Tecnología

Inteligencia Artificial para romper la cronicidad en los servicios sociales

  • “Son tecnologías muy potentes” por lo que es necesaria una gran responsabilidad en su “uso y límites jurídicos y éticos”, afirma un experto

Una mujer lee una información en un ordenador Una mujer lee una información en un ordenador

Una mujer lee una información en un ordenador / M.H.

Tecnologías como la Inteligencia Artificial están siendo implantadas en muchos ámbitos públicos con el fin de ayudar a los profesionales en el desarrollo de su trabajo, una herramienta que aplicada a los servicios sociales supondrá la ruptura de la cronicidad de casos y será beneficiosa para los usuarios.

El graduado en Trabajo Social y experto en intervención en Sociedades del conocimiento Luis Alberto Barriga ha explicado que trabajar con técnicas de inteligencia artificial puede suponer una ayuda en este sector ya que “la capacidad humana de análisis o la estadística tradicional se excede”.

Barriga, que ha intervenido este miércoles en un curso organizado por la Universidad de Málaga, ha informado que esta tecnología tiene también peligros ya que “hay que ser muy conscientes de que son tecnologías muy potentes” por lo que es necesaria una gran responsabilidad en su “uso y límites jurídicos y éticos”.

“La tecnología está corriendo mucho más deprisa que las normas morales sobre su uso”, ha destacado Barriga, que ha reconocido que con un uso adecuado gracias se pueden realizar “predicciones de cronicidad en la percepción de rentas de inserción” para ver si las personas van a cobrar esta ayuda durante más de cinco años.

Barriga ha señalado que tras obtener este tipo de datos “el trabajo de los servicios sociales consistiría en romper la predicción cuando ocurren estos casos” y aplicar estrategias ante lo que presenta ese riesgo.

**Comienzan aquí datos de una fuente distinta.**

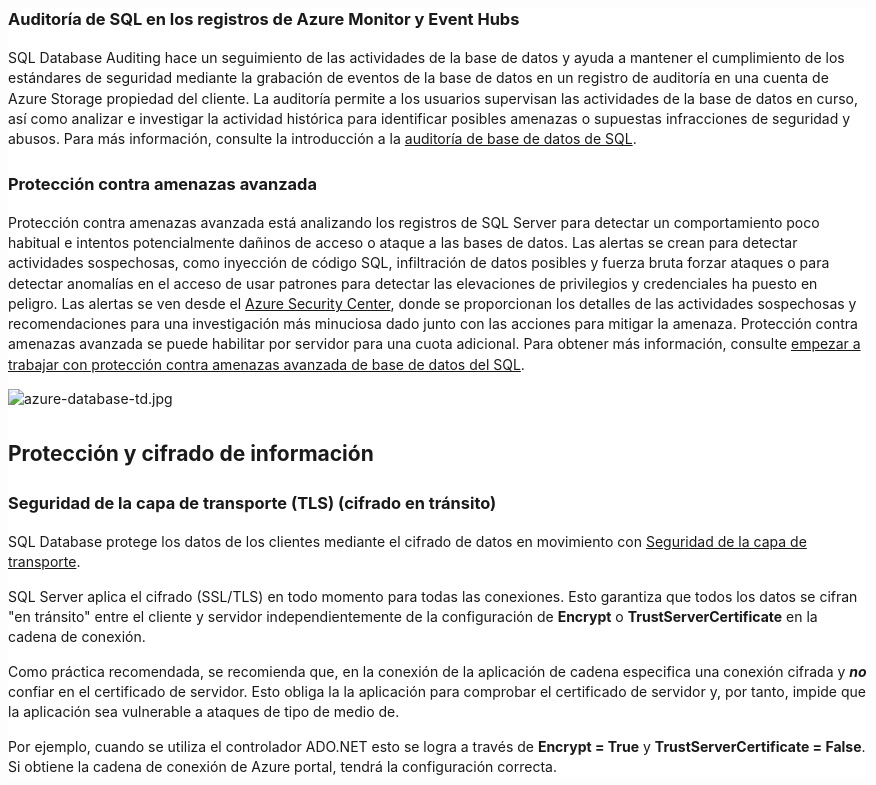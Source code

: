 ### <a name="sql-auditing-in-azure-monitor-logs-and-event-hubs"></a>Auditoría de SQL en los registros de Azure Monitor y Event Hubs

SQL Database Auditing hace un seguimiento de las actividades de la base de datos y ayuda a mantener el cumplimiento de los estándares de seguridad mediante la grabación de eventos de la base de datos en un registro de auditoría en una cuenta de Azure Storage propiedad del cliente. La auditoría permite a los usuarios supervisan las actividades de la base de datos en curso, así como analizar e investigar la actividad histórica para identificar posibles amenazas o supuestas infracciones de seguridad y abusos. Para más información, consulte la introducción a la [auditoría de base de datos de SQL](sql-database-auditing.md).  

### <a name="advanced-threat-protection"></a>Protección contra amenazas avanzada

Protección contra amenazas avanzada está analizando los registros de SQL Server para detectar un comportamiento poco habitual e intentos potencialmente dañinos de acceso o ataque a las bases de datos. Las alertas se crean para detectar actividades sospechosas, como inyección de código SQL, infiltración de datos posibles y fuerza bruta forzar ataques o para detectar anomalías en el acceso de usar patrones para detectar las elevaciones de privilegios y credenciales ha puesto en peligro. Las alertas se ven desde el [Azure Security Center](https://azure.microsoft.com/services/security-center/), donde se proporcionan los detalles de las actividades sospechosas y recomendaciones para una investigación más minuciosa dado junto con las acciones para mitigar la amenaza. Protección contra amenazas avanzada se puede habilitar por servidor para una cuota adicional. Para obtener más información, consulte [empezar a trabajar con protección contra amenazas avanzada de base de datos del SQL](sql-database-threat-detection.md).

![azure-database-td.jpg](media/sql-database-security-overview/azure-database-td.jpg)

## <a name="information-protection-and-encryption"></a>Protección y cifrado de información

### <a name="transport-layer-security-tls-encryption-in-transit"></a>Seguridad de la capa de transporte (TLS) (cifrado en tránsito)

SQL Database protege los datos de los clientes mediante el cifrado de datos en movimiento con [Seguridad de la capa de transporte](https://support.microsoft.com/help/3135244/tls-1-2-support-for-microsoft-sql-server).

SQL Server aplica el cifrado (SSL/TLS) en todo momento para todas las conexiones. Esto garantiza que todos los datos se cifran "en tránsito" entre el cliente y servidor independientemente de la configuración de **Encrypt** o **TrustServerCertificate** en la cadena de conexión.

Como práctica recomendada, se recomienda que, en la conexión de la aplicación de cadena especifica una conexión cifrada y _**no**_ confiar en el certificado de servidor. Esto obliga la la aplicación para comprobar el certificado de servidor y, por tanto, impide que la aplicación sea vulnerable a ataques de tipo de medio de.

Por ejemplo, cuando se utiliza el controlador ADO.NET esto se logra a través de **Encrypt = True** y **TrustServerCertificate = False**. Si obtiene la cadena de conexión de Azure portal, tendrá la configuración correcta.
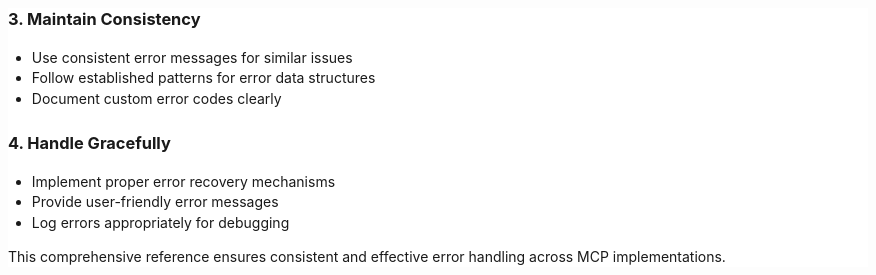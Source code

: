 ### 3. Maintain Consistency
- Use consistent error messages for similar issues
- Follow established patterns for error data structures
- Document custom error codes clearly

### 4. Handle Gracefully
- Implement proper error recovery mechanisms
- Provide user-friendly error messages
- Log errors appropriately for debugging

This comprehensive reference ensures consistent and effective error handling across MCP implementations.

Usar grandes masas de datos para su análisis y extraer conclusiones requiere una serie de límites ya que “la Comisión Europea acaba de redactar unas recomendaciones sobre el uso de estas tecnologías en todos los servicios públicos”, cuya primera medida es que “es imprescindible la intervención humana profesional”, ha argumentado.

“Las máquinas que toman decisiones según el entorno son peligrosas sobre todo en los servicios públicos que tratan con personas, ahí es donde deben estar muy limitadas”, ha admitido Barriga, que ha avanzado que esta implantación será real a corto plazo para “detectar riesgos antes de que sucedan”.